Exercise aim -
Each line of the material beneath should be duplicated exactly.

Record set -
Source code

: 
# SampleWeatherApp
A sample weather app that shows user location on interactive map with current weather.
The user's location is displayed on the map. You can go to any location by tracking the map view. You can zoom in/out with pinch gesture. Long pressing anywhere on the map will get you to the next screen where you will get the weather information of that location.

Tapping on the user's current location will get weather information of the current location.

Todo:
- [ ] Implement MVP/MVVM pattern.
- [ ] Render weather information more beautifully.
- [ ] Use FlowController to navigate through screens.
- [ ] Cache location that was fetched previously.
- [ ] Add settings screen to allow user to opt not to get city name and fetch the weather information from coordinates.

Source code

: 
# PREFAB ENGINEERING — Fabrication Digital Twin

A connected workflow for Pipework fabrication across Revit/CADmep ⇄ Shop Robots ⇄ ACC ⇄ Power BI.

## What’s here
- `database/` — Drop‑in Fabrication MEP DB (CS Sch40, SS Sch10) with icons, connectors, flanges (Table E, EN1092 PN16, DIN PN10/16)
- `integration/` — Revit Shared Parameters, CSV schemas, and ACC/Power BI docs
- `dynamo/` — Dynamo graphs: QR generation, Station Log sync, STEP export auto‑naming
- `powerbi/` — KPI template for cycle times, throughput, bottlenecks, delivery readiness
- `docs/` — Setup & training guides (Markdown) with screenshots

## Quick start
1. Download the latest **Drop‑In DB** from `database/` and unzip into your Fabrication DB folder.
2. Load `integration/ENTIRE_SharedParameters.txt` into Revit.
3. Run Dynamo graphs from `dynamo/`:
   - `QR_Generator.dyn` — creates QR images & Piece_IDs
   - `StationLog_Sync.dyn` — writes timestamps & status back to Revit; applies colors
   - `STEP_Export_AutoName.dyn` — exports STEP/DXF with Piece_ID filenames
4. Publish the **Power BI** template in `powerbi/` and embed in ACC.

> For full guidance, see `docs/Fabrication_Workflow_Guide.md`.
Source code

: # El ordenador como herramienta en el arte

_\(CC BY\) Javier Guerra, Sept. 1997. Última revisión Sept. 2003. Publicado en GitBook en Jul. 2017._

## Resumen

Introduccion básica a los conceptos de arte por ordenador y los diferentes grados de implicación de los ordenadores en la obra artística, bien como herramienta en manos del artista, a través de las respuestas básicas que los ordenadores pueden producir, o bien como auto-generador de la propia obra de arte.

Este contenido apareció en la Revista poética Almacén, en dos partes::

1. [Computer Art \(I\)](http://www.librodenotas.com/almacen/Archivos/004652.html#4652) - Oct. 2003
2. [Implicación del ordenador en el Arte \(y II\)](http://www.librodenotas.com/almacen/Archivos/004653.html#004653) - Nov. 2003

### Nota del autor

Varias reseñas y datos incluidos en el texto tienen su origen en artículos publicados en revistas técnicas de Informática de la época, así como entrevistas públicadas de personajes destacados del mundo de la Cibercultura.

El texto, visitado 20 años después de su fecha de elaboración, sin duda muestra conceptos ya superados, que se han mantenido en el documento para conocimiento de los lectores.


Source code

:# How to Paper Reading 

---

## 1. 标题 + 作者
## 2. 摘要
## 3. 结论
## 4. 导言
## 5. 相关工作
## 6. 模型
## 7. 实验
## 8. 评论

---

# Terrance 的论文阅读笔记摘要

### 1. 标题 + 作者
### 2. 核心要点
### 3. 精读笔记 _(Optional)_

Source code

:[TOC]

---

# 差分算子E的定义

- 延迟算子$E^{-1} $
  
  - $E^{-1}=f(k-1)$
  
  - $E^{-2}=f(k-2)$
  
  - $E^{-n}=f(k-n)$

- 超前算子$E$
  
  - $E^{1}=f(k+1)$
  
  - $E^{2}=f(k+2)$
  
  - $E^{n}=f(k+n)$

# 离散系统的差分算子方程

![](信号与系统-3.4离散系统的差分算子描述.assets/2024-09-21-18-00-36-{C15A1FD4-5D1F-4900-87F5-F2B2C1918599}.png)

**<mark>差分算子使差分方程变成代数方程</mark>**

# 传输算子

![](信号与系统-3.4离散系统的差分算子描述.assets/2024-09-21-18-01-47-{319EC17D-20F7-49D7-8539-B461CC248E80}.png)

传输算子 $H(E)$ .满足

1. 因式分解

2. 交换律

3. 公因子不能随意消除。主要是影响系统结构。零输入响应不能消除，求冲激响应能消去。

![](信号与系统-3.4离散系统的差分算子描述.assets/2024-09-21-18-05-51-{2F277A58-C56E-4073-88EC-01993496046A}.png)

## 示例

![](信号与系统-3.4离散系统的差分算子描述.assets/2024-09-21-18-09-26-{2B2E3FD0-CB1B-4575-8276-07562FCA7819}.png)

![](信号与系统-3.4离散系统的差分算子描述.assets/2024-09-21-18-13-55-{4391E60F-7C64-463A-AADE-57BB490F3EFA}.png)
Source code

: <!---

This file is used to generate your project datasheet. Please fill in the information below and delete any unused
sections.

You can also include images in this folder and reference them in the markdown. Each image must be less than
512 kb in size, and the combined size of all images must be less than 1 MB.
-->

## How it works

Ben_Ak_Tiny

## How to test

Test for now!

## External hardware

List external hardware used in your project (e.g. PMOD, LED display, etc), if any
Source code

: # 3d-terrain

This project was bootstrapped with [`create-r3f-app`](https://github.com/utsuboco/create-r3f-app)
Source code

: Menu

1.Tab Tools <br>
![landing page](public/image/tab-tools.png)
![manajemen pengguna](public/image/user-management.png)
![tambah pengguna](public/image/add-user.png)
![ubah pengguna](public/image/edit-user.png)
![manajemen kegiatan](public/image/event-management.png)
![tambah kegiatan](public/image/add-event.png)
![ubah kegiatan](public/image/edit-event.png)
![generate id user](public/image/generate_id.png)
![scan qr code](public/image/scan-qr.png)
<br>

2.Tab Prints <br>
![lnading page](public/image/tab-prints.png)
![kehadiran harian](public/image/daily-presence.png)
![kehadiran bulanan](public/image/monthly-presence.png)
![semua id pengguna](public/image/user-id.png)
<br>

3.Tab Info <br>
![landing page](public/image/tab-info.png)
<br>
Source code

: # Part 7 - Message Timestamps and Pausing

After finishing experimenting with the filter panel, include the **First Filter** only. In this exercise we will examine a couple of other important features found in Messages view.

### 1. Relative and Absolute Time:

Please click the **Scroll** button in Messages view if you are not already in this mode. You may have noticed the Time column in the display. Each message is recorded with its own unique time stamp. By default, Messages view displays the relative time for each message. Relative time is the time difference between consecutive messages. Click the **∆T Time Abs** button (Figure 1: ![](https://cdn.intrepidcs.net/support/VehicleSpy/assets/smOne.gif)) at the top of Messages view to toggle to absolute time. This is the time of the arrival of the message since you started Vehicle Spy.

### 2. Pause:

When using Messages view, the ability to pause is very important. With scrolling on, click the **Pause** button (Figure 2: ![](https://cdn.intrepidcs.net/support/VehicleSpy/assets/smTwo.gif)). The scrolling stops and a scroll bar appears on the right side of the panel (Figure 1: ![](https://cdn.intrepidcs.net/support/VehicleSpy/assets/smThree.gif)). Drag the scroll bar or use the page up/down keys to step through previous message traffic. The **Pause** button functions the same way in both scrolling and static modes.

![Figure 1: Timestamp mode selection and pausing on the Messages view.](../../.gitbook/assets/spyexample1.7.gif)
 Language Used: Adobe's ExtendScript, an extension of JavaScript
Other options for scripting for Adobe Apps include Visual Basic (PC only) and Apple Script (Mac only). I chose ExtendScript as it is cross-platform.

Reply to the task -
Source code

: 
# SampleWeatherApp
A sample weather app that shows user location on interactive map with current weather.
The user's location is displayed on the map. You can go to any location by tracking the map view. You can zoom in/out with pinch gesture. Long pressing anywhere on the map will get you to the next screen where you will get the weather information of that location.

Tapping on the user's current location will get weather information of the current location.

Todo:
- [ ] Implement MVP/MVVM pattern.
- [ ] Render weather information more beautifully.
- [ ] Use FlowController to navigate through screens.
- [ ] Cache location that was fetched previously.
- [ ] Add settings screen to allow user to opt not to get city name and fetch the weather information from coordinates.

Source code

: 
# PREFAB ENGINEERING — Fabrication Digital Twin

A connected workflow for Pipework fabrication across Revit/CADmep ⇄ Shop Robots ⇄ ACC ⇄ Power BI.

## What’s here
- `database/` — Drop‑in Fabrication MEP DB (CS Sch40, SS Sch10) with icons, connectors, flanges (Table E, EN1092 PN16, DIN PN10/16)
- `integration/` — Revit Shared Parameters, CSV schemas, and ACC/Power BI docs
- `dynamo/` — Dynamo graphs: QR generation, Station Log sync, STEP export auto‑naming
- `powerbi/` — KPI template for cycle times, throughput, bottlenecks, delivery readiness
- `docs/` — Setup & training guides (Markdown) with screenshots

## Quick start
1. Download the latest **Drop‑In DB** from `database/` and unzip into your Fabrication DB folder.
2. Load `integration/ENTIRE_SharedParameters.txt` into Revit.
3. Run Dynamo graphs from `dynamo/`:
   - `QR_Generator.dyn` — creates QR images & Piece_IDs
   - `StationLog_Sync.dyn` — writes timestamps & status back to Revit; applies colors
   - `STEP_Export_AutoName.dyn` — exports STEP/DXF with Piece_ID filenames
4. Publish the **Power BI** template in `powerbi/` and embed in ACC.

> For full guidance, see `docs/Fabrication_Workflow_Guide.md`.
Source code

: # El ordenador como herramienta en el arte

_\(CC BY\) Javier Guerra, Sept. 1997. Última revisión Sept. 2003. Publicado en GitBook en Jul. 2017._

## Resumen

Introduccion básica a los conceptos de arte por ordenador y los diferentes grados de implicación de los ordenadores en la obra artística, bien como herramienta en manos del artista, a través de las respuestas básicas que los ordenadores pueden producir, o bien como auto-generador de la propia obra de arte.

Este contenido apareció en la Revista poética Almacén, en dos partes::

1. [Computer Art \(I\)](http://www.librodenotas.com/almacen/Archivos/004652.html#4652) - Oct. 2003
2. [Implicación del ordenador en el Arte \(y II\)](http://www.librodenotas.com/almacen/Archivos/004653.html#004653) - Nov. 2003

### Nota del autor

Varias reseñas y datos incluidos en el texto tienen su origen en artículos publicados en revistas técnicas de Informática de la época, así como entrevistas públicadas de personajes destacados del mundo de la Cibercultura.

El texto, visitado 20 años después de su fecha de elaboración, sin duda muestra conceptos ya superados, que se han mantenido en el documento para conocimiento de los lectores.


Source code

:# How to Paper Reading 

---

## 1. 标题 + 作者
## 2. 摘要
## 3. 结论
## 4. 导言
## 5. 相关工作
## 6. 模型
## 7. 实验
## 8. 评论

---

# Terrance 的论文阅读笔记摘要

### 1. 标题 + 作者
### 2. 核心要点
### 3. 精读笔记 _(Optional)_

Source code

:[TOC]

---

# 差分算子E的定义

- 延迟算子$E^{-1} $
  
  - $E^{-1}=f(k-1)$
  
  - $E^{-2}=f(k-2)$
  
  - $E^{-n}=f(k-n)$

- 超前算子$E$
  
  - $E^{1}=f(k+1)$
  
  - $E^{2}=f(k+2)$
  
  - $E^{n}=f(k+n)$

# 离散系统的差分算子方程

![](信号与系统-3.4离散系统的差分算子描述.assets/2024-09-21-18-00-36-{C15A1FD4-5D1F-4900-87F5-F2B2C1918599}.png)

**<mark>差分算子使差分方程变成代数方程</mark>**

# 传输算子

![](信号与系统-3.4离散系统的差分算子描述.assets/2024-09-21-18-01-47-{319EC17D-20F7-49D7-8539-B461CC248E80}.png)

传输算子 $H(E)$ .满足

1. 因式分解

2. 交换律

3. 公因子不能随意消除。主要是影响系统结构。零输入响应不能消除，求冲激响应能消去。

![](信号与系统-3.4离散系统的差分算子描述.assets/2024-09-21-18-05-51-{2F277A58-C56E-4073-88EC-01993496046A}.png)

## 示例

![](信号与系统-3.4离散系统的差分算子描述.assets/2024-09-21-18-09-26-{2B2E3FD0-CB1B-4575-8276-07562FCA7819}.png)

![](信号与系统-3.4离散系统的差分算子描述.assets/2024-09-21-18-13-55-{4391E60F-7C64-463A-AADE-57BB490F3EFA}.png)
Source code

: <!---

This file is used to generate your project datasheet. Please fill in the information below and delete any unused
sections.

You can also include images in this folder and reference them in the markdown. Each image must be less than
512 kb in size, and the combined size of all images must be less than 1 MB.
-->

## How it works

Ben_Ak_Tiny

## How to test

Test for now!

## External hardware

List external hardware used in your project (e.g. PMOD, LED display, etc), if any
Source code

: # 3d-terrain

This project was bootstrapped with [`create-r3f-app`](https://github.com/utsuboco/create-r3f-app)
Source code

: Menu

1.Tab Tools <br>
![landing page](public/image/tab-tools.png)
![manajemen pengguna](public/image/user-management.png)
![tambah pengguna](public/image/add-user.png)
![ubah pengguna](public/image/edit-user.png)
![manajemen kegiatan](public/image/event-management.png)
![tambah kegiatan](public/image/add-event.png)
![ubah kegiatan](public/image/edit-event.png)
![generate id user](public/image/generate_id.png)
![scan qr code](public/image/scan-qr.png)
<br>

2.Tab Prints <br>
![lnading page](public/image/tab-prints.png)
![kehadiran harian](public/image/daily-presence.png)
![kehadiran bulanan](public/image/monthly-presence.png)
![semua id pengguna](public/image/user-id.png)
<br>

3.Tab Info <br>
![landing page](public/image/tab-info.png)
<br>
Source code

: # Part 7 - Message Timestamps and Pausing

After finishing experimenting with the filter panel, include the **First Filter** only. In this exercise we will examine a couple of other important features found in Messages view.

### 1. Relative and Absolute Time:

Please click the **Scroll** button in Messages view if you are not already in this mode. You may have noticed the Time column in the display. Each message is recorded with its own unique time stamp. By default, Messages view displays the relative time for each message. Relative time is the time difference between consecutive messages. Click the **∆T Time Abs** button (Figure 1: ![](https://cdn.intrepidcs.net/support/VehicleSpy/assets/smOne.gif)) at the top of Messages view to toggle to absolute time. This is the time of the arrival of the message since you started Vehicle Spy.

### 2. Pause:

When using Messages view, the ability to pause is very important. With scrolling on, click the **Pause** button (Figure 2: ![](https://cdn.intrepidcs.net/support/VehicleSpy/assets/smTwo.gif)). The scrolling stops and a scroll bar appears on the right side of the panel (Figure 1: ![](https://cdn.intrepidcs.net/support/VehicleSpy/assets/smThree.gif)). Drag the scroll bar or use the page up/down keys to step through previous message traffic. The **Pause** button functions the same way in both scrolling and static modes.

![Figure 1: Timestamp mode selection and pausing on the Messages view.](../../.gitbook/assets/spyexample1.7.gif)
 Language Used: Adobe's ExtendScript, an extension of JavaScript
Other options for scripting for Adobe Apps include Visual Basic (PC only) and Apple Script (Mac only). I chose ExtendScript as it is cross-platform.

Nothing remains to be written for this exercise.